--- RECORD EXTRACTS ---

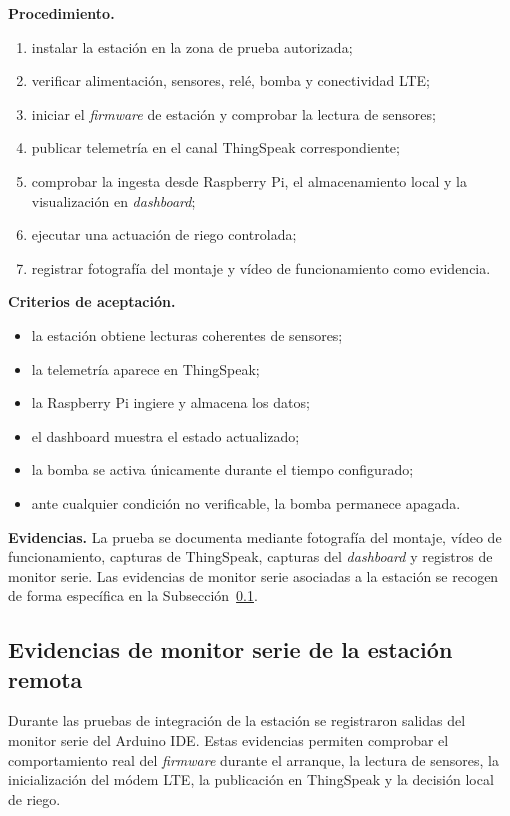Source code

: \textbf{Procedimiento.}
\begin{enumerate}
    \item instalar la estación en la zona de prueba autorizada;
    \item verificar alimentación, sensores, relé, bomba y conectividad LTE;
    \item iniciar el \textit{firmware} de estación y comprobar la lectura de sensores;
    \item publicar telemetría en el canal ThingSpeak correspondiente;
    \item comprobar la ingesta desde Raspberry Pi, el almacenamiento local y la visualización en \textit{dashboard};
    \item ejecutar una actuación de riego controlada;
    \item registrar fotografía del montaje y vídeo de funcionamiento como evidencia.
\end{enumerate}

\textbf{Criterios de aceptación.}
\begin{itemize}
    \item la estación obtiene lecturas coherentes de sensores;
    \item la telemetría aparece en ThingSpeak;
    \item la Raspberry Pi ingiere y almacena los datos;
    \item el dashboard muestra el estado actualizado;
    \item la bomba se activa únicamente durante el tiempo configurado;
    \item ante cualquier condición no verificable, la bomba permanece apagada.
\end{itemize}

\textbf{Evidencias.} La prueba se documenta mediante fotografía del montaje, vídeo de funcionamiento, capturas de ThingSpeak, capturas del \textit{dashboard} y registros de monitor serie. Las evidencias de monitor serie asociadas a la estación se recogen de forma específica en la Subsección~\ref{subsec:evidencias_monitor_serie_pruebas}.

\subsection{Evidencias de monitor serie de la estación remota}
\label{subsec:evidencias_monitor_serie_pruebas}

Durante las pruebas de integración de la estación se registraron salidas del monitor serie del Arduino IDE. Estas evidencias permiten comprobar el comportamiento real del \textit{firmware} durante el arranque, la lectura de sensores, la inicialización del módem LTE, la publicación en ThingSpeak y la decisión local de riego.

---

INSTRUCTIONS TO FOLLOW: For the word "telemetría", please say how many lines in the entries hold it, with only the number as the reply.

FINISHED TASK: 2